On Pulsar Timing Detection of Ultralight Vector Dark Matter

TL;DR

This paper explores how ultralight vector dark matter causes detectable timing residuals in pulsar signals through two modes, providing a comprehensive statistical analysis to aid in identifying its signatures in pulsar timing data.

Contribution

It offers a full statistical treatment of both fast and slow modes of vector dark matter, including polarization effects, for the first time in pulsar timing residual analysis.

Findings

Derived two-point correlation functions for residuals

Identified parameter ranges for detection via pulsar timing

Enhanced understanding of polarization effects in vector dark matter

Abstract

Ultralight vector dark matter induces metric fluctuations that generate timing residuals in the arrival times of pulsar emissions through two distinct modes: a fast mode, sourced by coherent field oscillations, and a slow mode, arising from interference patterns.

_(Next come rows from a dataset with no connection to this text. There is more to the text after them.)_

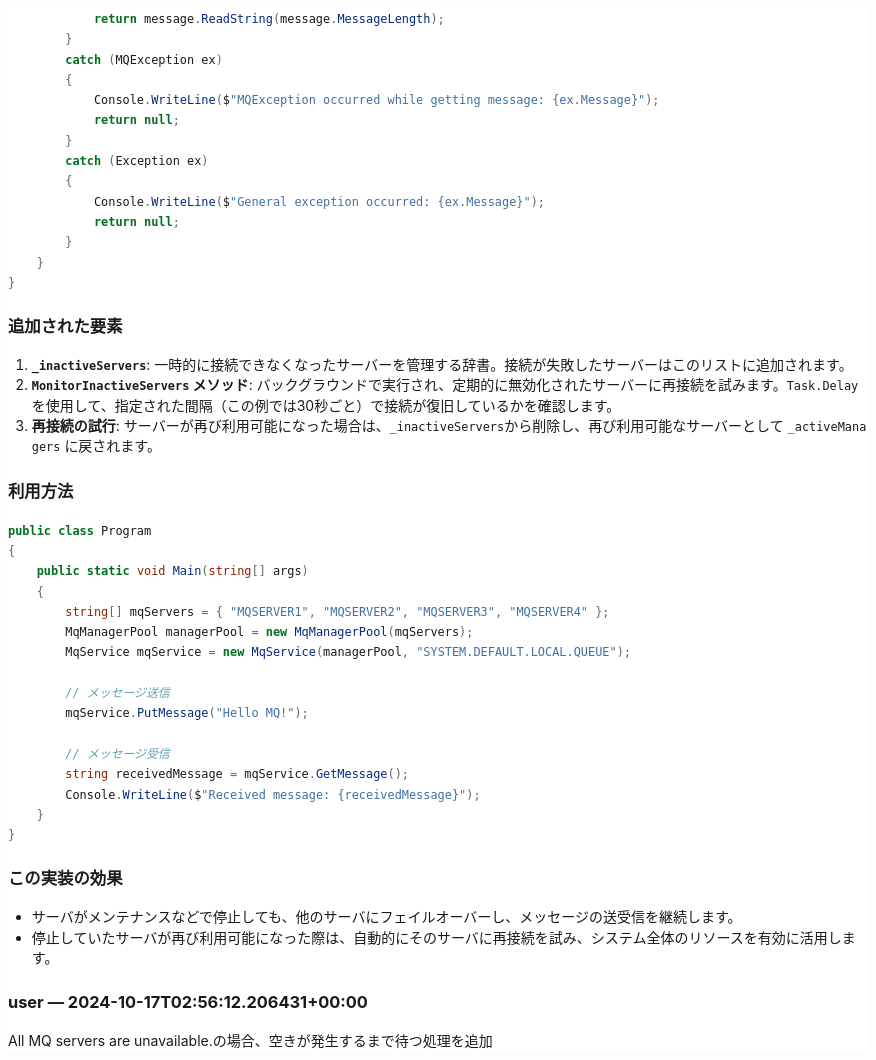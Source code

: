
 ```csharp
            return message.ReadString(message.MessageLength);
        }
        catch (MQException ex)
        {
            Console.WriteLine($"MQException occurred while getting message: {ex.Message}");
            return null;
        }
        catch (Exception ex)
        {
            Console.WriteLine($"General exception occurred: {ex.Message}");
            return null;
        }
    }
}
```

### 追加された要素

1. **`_inactiveServers`**: 一時的に接続できなくなったサーバーを管理する辞書。接続が失敗したサーバーはこのリストに追加されます。
2. **`MonitorInactiveServers` メソッド**: バックグラウンドで実行され、定期的に無効化されたサーバーに再接続を試みます。`Task.Delay`を使用して、指定された間隔（この例では30秒ごと）で接続が復旧しているかを確認します。
3. **再接続の試行**: サーバーが再び利用可能になった場合は、`_inactiveServers`から削除し、再び利用可能なサーバーとして `_activeManagers` に戻されます。

### 利用方法
```csharp
public class Program
{
    public static void Main(string[] args)
    {
        string[] mqServers = { "MQSERVER1", "MQSERVER2", "MQSERVER3", "MQSERVER4" };
        MqManagerPool managerPool = new MqManagerPool(mqServers);
        MqService mqService = new MqService(managerPool, "SYSTEM.DEFAULT.LOCAL.QUEUE");

        // メッセージ送信
        mqService.PutMessage("Hello MQ!");

        // メッセージ受信
        string receivedMessage = mqService.GetMessage();
        Console.WriteLine($"Received message: {receivedMessage}");
    }
}
```

### この実装の効果
- サーバがメンテナンスなどで停止しても、他のサーバにフェイルオーバーし、メッセージの送受信を継続します。
- 停止していたサーバが再び利用可能になった際は、自動的にそのサーバに再接続を試み、システム全体のリソースを有効に活用します。

### user — 2024-10-17T02:56:12.206431+00:00

All MQ servers are unavailable.の場合、空きが発生するまで待つ処理を追加
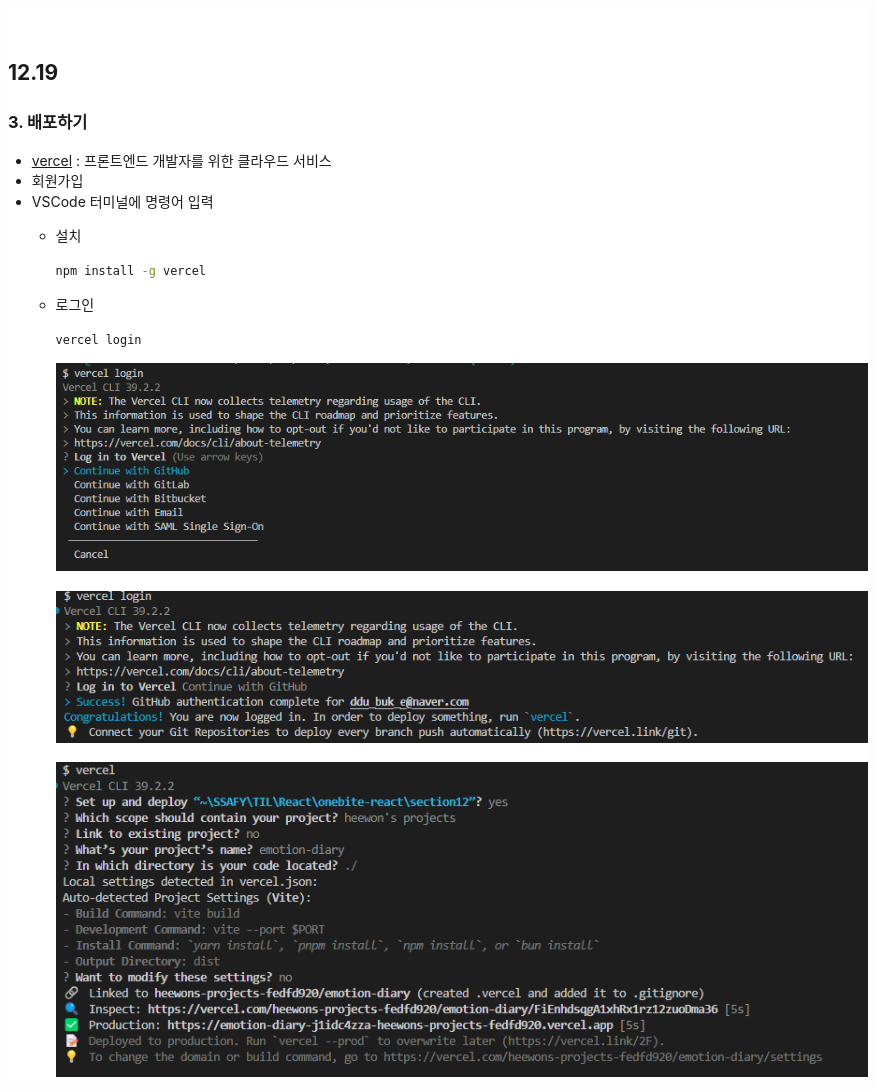 </br>

## 12.19
### 3. 배포하기
- [vercel](https://vercel.com/) : 프론트엔드 개발자를 위한 클라우드 서비스
- 회원가입
- VSCode 터미널에 명령어 입력
  - 설치
    ```bash
    npm install -g vercel
    ```
  - 로그인
    ```bash
    vercel login
    ```
    ![vercel login](./image-11.png)
  
    ![with github](./image-12.png)

    ![result](./image-13.png)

These modes enable the detection of vector dark matter with masses $m \sim 10^{-24} - 10^{-22}\ \mathrm{eV}$ and $m \sim 10^{-18} - 10^{-16}\ \mathrm{eV}$, respectively, using pulsar timing arrays. While previous studies have explored the fast mode, they neglect the full statistical treatment of the vector field and a precise treatment of its polarization structure. In this work, we investigate the timing residuals from both modes, fully accounting for the statistical properties of ultralight vector dark matter, assuming equipartition among its three polarization states. The two-point correlation functions of timing residuals that we derive serve as direct tools for identifying vector dark matter signatures as a stochastic background in pulsar timing data.